Plain-text document sources:
○ ○ ○ ○ ○ ○ ○
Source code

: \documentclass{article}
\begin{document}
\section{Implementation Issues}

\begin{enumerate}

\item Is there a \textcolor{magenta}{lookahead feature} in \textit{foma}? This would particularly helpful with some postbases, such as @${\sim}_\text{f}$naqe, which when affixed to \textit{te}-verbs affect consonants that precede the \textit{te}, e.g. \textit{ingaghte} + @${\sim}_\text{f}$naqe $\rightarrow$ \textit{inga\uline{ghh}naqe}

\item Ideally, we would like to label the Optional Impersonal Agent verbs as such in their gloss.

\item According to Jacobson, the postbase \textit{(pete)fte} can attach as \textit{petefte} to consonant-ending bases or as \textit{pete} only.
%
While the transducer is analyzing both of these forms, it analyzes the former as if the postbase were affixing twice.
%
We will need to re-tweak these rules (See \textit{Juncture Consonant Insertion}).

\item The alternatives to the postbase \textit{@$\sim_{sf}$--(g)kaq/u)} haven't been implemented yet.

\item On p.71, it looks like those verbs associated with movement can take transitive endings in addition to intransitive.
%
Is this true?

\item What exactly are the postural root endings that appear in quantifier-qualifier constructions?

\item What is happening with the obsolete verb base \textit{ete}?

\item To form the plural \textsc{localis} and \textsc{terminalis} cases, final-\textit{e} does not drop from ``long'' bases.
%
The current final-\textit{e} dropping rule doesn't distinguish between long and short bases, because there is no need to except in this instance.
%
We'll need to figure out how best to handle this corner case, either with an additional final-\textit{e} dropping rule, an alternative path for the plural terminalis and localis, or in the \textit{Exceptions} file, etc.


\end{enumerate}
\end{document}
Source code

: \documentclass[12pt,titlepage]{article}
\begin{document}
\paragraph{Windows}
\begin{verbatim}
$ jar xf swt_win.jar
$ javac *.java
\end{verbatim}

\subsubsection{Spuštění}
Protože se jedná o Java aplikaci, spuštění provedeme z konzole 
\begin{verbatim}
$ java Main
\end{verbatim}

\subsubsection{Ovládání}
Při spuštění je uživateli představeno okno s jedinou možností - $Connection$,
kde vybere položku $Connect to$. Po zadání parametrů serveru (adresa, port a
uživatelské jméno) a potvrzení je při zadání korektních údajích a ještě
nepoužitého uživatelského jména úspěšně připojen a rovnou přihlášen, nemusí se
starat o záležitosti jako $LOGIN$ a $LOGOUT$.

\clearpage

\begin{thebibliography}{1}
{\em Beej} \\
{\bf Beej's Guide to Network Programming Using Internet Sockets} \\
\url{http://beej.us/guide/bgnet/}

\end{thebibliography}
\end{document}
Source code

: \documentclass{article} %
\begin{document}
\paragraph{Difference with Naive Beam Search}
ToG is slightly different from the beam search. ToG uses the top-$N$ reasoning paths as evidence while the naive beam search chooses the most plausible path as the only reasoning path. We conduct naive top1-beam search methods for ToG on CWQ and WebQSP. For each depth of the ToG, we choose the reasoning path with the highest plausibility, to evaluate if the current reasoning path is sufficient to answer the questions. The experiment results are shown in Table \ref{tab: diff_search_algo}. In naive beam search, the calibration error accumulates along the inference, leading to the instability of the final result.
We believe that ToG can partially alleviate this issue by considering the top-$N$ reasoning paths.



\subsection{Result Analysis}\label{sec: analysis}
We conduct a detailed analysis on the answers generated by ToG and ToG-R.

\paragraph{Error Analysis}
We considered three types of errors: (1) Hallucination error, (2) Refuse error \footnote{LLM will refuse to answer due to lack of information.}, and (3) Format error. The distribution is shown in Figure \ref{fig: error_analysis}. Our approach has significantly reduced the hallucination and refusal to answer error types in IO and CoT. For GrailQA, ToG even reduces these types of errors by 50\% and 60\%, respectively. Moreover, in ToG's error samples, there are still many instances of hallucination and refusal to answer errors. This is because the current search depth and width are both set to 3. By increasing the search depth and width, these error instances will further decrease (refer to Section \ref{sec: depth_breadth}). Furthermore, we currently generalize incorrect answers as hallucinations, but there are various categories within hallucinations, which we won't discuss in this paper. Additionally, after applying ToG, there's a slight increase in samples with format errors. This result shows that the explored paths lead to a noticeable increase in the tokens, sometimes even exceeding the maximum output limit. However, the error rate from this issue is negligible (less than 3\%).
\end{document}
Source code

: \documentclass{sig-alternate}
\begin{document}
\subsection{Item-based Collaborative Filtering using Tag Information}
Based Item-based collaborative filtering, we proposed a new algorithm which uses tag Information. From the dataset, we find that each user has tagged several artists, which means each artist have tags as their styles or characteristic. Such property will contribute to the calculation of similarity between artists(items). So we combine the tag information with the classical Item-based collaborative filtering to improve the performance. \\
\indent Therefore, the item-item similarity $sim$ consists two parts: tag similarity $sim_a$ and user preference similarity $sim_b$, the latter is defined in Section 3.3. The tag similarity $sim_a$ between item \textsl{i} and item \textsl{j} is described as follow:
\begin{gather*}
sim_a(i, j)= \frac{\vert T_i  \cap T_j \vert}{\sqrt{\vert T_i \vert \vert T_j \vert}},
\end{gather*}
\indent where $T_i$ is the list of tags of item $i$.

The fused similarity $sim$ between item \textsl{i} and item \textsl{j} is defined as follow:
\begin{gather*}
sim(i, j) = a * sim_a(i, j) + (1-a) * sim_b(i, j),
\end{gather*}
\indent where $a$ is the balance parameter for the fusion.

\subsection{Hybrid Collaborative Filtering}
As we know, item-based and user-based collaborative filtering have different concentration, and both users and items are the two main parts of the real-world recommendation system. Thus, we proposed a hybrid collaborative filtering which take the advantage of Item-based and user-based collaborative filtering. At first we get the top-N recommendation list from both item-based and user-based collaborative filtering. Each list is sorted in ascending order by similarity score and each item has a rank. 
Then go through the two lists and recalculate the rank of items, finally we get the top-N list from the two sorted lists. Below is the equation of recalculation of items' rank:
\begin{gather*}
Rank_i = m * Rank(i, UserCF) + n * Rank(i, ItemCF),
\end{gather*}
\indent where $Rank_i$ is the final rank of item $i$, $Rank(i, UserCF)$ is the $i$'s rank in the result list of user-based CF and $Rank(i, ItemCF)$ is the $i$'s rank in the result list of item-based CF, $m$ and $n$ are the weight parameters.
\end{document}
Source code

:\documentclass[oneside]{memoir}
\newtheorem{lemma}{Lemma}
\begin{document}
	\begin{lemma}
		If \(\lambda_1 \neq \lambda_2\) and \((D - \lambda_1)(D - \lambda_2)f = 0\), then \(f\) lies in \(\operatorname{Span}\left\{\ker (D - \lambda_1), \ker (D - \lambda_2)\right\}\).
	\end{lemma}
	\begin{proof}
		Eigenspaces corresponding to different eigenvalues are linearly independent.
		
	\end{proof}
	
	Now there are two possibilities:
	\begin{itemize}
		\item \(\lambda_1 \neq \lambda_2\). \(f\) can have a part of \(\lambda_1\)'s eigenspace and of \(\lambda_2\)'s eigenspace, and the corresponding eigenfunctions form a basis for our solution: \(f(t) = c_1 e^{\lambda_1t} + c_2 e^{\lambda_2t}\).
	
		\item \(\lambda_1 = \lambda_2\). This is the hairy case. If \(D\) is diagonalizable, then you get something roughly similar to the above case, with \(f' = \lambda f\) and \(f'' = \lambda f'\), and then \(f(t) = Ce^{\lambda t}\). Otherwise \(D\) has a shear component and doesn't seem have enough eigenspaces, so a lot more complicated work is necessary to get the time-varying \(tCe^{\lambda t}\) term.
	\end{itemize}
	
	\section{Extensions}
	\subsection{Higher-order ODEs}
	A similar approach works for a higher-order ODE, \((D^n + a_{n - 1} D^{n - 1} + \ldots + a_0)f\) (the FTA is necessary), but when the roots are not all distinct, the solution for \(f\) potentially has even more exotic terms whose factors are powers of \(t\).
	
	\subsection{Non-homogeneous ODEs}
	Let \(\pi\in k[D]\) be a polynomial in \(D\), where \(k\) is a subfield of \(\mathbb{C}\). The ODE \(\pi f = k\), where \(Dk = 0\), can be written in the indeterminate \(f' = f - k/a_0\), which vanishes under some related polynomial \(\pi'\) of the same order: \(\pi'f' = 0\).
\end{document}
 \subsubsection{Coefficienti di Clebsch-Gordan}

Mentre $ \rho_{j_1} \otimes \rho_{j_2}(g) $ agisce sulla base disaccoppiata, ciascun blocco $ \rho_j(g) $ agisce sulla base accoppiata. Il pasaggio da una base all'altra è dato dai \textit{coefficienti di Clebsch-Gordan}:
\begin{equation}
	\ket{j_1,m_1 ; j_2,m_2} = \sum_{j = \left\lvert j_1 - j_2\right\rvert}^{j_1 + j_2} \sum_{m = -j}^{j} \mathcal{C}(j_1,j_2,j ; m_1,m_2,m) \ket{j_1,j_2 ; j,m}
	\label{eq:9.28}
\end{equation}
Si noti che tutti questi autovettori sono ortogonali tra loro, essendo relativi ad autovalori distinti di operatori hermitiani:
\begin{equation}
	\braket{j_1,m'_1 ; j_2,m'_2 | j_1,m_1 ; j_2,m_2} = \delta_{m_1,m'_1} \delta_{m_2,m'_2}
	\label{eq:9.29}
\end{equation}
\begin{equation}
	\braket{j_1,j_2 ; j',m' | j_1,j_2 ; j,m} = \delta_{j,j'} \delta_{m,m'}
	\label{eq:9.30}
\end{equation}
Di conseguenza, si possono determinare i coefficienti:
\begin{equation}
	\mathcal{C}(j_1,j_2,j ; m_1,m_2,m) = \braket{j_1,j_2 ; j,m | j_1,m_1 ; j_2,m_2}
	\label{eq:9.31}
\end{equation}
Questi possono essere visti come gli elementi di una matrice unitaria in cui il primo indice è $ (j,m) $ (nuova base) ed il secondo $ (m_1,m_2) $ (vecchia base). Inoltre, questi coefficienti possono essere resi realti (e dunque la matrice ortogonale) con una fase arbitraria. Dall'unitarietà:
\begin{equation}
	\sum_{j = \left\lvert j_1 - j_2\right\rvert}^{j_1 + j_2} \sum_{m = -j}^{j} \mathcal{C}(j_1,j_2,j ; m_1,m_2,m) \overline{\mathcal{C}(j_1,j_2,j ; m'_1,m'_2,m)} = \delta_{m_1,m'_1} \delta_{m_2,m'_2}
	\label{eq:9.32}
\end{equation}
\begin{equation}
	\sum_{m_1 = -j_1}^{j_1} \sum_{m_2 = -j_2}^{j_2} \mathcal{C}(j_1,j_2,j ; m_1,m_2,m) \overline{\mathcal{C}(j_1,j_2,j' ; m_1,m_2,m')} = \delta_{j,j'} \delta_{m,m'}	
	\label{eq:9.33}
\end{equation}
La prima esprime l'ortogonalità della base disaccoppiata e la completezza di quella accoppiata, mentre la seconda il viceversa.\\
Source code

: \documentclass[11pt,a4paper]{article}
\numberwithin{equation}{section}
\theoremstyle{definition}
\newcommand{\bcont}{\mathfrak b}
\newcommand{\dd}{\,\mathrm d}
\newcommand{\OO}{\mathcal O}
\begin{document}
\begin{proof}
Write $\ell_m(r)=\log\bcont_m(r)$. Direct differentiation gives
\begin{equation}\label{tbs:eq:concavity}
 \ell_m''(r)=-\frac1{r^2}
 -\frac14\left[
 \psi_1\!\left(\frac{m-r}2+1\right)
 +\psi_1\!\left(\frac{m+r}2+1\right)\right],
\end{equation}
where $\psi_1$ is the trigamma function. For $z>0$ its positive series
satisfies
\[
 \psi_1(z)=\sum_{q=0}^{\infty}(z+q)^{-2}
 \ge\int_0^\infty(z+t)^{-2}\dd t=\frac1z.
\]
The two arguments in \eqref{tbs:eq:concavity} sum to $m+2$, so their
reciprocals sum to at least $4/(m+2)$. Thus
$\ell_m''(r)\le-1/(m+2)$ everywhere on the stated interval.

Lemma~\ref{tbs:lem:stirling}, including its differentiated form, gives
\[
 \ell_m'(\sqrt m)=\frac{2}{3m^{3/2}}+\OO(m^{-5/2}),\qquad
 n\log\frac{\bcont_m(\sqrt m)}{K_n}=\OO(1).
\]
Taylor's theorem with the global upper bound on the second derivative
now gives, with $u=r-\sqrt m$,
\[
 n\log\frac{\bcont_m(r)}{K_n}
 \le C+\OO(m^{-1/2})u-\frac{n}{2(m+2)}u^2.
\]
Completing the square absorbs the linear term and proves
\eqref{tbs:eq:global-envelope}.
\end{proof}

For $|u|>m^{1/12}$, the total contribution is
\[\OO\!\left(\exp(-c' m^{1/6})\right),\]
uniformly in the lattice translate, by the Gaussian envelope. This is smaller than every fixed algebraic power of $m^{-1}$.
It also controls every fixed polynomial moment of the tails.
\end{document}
○ ○ ○ ○ ○ ○ ○
What to work on:
Search the entries for the word "braket" and copy every line that has it.

Completed task:
	\braket{j_1,m'_1 ; j_2,m'_2 | j_1,m_1 ; j_2,m_2} = \delta_{m_1,m'_1} \delta_{m_2,m'_2}
	\braket{j_1,j_2 ; j',m' | j_1,j_2 ; j,m} = \delta_{j,j'} \delta_{m,m'}
	\mathcal{C}(j_1,j_2,j ; m_1,m_2,m) = \braket{j_1,j_2 ; j,m | j_1,m_1 ; j_2,m_2}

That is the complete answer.